§ **Try it**
How many lines of the data include the string "Essay"? State that number alone.

§ **Given records**
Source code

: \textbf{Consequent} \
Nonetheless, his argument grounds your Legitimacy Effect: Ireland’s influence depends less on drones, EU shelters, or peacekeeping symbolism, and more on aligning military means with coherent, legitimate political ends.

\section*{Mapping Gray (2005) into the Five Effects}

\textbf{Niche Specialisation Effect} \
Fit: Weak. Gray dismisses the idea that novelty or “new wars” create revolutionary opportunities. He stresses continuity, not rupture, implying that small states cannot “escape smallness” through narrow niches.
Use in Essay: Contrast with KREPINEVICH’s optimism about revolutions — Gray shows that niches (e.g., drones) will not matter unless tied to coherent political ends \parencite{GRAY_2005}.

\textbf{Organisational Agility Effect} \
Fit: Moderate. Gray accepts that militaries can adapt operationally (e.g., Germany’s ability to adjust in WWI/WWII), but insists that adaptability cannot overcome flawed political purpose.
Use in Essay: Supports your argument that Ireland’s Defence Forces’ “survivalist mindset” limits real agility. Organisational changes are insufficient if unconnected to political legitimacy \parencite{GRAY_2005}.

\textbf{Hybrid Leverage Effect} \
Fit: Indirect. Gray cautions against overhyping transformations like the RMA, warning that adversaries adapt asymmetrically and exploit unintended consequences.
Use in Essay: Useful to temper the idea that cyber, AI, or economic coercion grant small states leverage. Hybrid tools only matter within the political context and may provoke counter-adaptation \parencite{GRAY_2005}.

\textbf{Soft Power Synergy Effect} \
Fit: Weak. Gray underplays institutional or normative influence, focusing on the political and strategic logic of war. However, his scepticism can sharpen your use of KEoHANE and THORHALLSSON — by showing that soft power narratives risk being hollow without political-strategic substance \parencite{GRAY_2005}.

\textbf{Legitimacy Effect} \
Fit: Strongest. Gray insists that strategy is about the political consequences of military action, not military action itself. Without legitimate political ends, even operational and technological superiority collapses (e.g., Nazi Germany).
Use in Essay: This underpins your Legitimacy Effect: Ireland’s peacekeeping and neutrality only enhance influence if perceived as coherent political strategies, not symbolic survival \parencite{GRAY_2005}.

§ **Output for this exercise**
4